── Data for review

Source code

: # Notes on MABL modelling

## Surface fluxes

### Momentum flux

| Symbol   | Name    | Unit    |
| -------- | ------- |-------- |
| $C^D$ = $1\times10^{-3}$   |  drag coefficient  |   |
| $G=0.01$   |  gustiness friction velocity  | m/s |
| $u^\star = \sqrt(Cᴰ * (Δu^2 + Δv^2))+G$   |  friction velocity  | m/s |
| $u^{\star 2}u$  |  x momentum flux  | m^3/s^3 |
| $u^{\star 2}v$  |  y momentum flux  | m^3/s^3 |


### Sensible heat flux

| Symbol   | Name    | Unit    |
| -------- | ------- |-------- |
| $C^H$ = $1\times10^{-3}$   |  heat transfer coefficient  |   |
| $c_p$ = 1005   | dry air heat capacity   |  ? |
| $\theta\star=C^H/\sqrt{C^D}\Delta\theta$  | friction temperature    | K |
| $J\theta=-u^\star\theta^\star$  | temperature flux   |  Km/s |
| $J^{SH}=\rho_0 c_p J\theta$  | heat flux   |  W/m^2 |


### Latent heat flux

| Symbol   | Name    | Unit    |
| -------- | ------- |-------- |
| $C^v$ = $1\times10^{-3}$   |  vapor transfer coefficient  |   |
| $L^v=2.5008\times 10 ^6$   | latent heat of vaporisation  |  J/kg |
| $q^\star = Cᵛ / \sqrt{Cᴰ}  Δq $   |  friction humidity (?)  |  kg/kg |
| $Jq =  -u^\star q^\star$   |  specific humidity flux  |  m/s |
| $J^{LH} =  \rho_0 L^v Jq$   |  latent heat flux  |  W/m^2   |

────

Requirement:
Count up the lines of the data that include "friction". Reply with a number only.

Solution:
4